As a CDAP plugin developer, I want to write a plugin which can programmatically access(read) metadata of different CDAP resources. These resources whose metadata need to be available to the plugin “may” be predefined by the plugin.
As a CDAP plugin developer, I want write plugin to programmatically emit metadata for custom entities. These custom entities need not be predefined by the plugin i.e. I should be able to emit metadata for any custom entity.
As a CDAP, plugin developer, I want write a custom plugin to programmatically propagate some or all the metadata from source and sink or it’s schema fields.
Design
Platform
MetadataService will be responsible for providing metadata to plugins
In Premise
In the case of the program runtime running on-premise, the program runtime can query the MetadataService directly through HTTP and get the metadata. We can also cache this metadata in the program context for optimization. The MetadataService will be available in the initialize() method only.

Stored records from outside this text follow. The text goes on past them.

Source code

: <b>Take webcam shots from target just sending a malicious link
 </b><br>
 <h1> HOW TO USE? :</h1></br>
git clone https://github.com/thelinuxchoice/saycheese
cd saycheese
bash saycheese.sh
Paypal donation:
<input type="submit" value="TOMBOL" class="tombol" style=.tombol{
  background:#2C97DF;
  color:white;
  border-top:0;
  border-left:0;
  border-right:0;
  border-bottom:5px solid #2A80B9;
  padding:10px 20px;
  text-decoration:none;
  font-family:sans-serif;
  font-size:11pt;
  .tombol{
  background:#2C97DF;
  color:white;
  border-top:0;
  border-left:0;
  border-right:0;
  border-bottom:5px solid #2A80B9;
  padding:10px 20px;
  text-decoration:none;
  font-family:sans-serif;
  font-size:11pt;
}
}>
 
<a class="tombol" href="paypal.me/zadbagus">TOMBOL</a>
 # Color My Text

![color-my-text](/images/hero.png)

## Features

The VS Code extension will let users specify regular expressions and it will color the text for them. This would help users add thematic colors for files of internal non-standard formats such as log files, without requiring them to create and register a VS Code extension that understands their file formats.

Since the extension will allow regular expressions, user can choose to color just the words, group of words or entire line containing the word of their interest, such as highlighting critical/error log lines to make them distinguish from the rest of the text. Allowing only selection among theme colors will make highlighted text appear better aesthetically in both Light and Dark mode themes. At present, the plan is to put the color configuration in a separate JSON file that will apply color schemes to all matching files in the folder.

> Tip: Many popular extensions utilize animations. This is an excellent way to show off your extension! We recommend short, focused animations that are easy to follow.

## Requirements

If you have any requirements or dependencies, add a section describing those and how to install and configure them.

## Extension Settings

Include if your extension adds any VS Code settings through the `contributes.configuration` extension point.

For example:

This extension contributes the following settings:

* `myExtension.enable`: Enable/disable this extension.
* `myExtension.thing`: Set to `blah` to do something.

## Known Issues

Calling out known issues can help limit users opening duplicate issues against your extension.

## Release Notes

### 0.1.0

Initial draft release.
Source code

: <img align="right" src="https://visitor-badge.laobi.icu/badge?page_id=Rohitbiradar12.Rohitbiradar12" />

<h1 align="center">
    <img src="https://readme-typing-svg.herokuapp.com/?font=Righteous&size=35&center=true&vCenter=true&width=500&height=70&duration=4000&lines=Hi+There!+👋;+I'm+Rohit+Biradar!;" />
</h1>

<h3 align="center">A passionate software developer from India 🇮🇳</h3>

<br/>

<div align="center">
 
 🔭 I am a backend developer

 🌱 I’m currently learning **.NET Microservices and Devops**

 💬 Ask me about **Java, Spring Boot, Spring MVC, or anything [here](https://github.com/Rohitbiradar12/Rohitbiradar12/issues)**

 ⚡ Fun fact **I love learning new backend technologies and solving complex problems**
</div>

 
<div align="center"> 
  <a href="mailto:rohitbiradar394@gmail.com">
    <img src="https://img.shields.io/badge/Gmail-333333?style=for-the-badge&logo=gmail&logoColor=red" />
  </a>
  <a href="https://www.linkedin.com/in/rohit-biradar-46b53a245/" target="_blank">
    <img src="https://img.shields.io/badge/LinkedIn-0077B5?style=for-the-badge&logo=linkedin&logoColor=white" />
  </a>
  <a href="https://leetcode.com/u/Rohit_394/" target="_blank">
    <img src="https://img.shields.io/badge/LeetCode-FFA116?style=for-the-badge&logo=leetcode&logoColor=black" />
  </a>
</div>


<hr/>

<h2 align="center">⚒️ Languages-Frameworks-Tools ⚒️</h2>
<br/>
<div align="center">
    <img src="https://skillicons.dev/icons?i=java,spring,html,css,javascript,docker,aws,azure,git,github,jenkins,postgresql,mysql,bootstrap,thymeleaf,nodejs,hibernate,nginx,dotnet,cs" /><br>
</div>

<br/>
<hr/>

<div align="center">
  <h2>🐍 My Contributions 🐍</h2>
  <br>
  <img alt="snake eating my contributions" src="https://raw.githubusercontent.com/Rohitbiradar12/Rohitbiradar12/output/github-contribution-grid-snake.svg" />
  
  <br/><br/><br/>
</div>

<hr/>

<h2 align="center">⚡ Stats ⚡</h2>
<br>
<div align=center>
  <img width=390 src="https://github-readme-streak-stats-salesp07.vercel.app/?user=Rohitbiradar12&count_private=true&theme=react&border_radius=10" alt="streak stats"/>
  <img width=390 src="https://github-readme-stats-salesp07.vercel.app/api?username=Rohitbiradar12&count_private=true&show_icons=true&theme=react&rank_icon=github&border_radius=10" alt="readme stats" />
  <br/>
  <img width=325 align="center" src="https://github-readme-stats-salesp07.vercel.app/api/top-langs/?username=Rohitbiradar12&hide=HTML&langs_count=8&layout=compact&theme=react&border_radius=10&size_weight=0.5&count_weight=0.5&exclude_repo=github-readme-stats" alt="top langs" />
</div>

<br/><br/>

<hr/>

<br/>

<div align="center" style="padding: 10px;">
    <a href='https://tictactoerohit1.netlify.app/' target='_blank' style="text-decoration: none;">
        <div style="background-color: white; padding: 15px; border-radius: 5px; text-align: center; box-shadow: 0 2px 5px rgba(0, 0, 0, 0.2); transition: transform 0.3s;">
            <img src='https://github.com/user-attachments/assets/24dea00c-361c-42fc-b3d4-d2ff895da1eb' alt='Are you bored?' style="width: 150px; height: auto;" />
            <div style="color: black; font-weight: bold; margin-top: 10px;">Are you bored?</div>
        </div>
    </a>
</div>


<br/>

For emitting metadata the plugin can use API exposed by the MetadataService which will just push them to TMS.
In Cloud
In case of in cloud install the MetadataService cannot talk to the MetadataStore so we will pre-populate the MetadataService with the metadata it needs before it is launched. This pre-population will happen in the prepareLaunch stage (once prepareLaunch is available). But even in cloud mode the way plugins access metadata from MetadataService remains the same. The MetadataService will be available in the initialize(). The only difference here will be that there will be an extra hook in prepareLaunch where we can say we need metadata for the following MetadataEntities, whose metadata we will ship to the MetadataService in the cloud which is local to that pipeline (Note: This is not scoped for 5.0 please see limitations section for details).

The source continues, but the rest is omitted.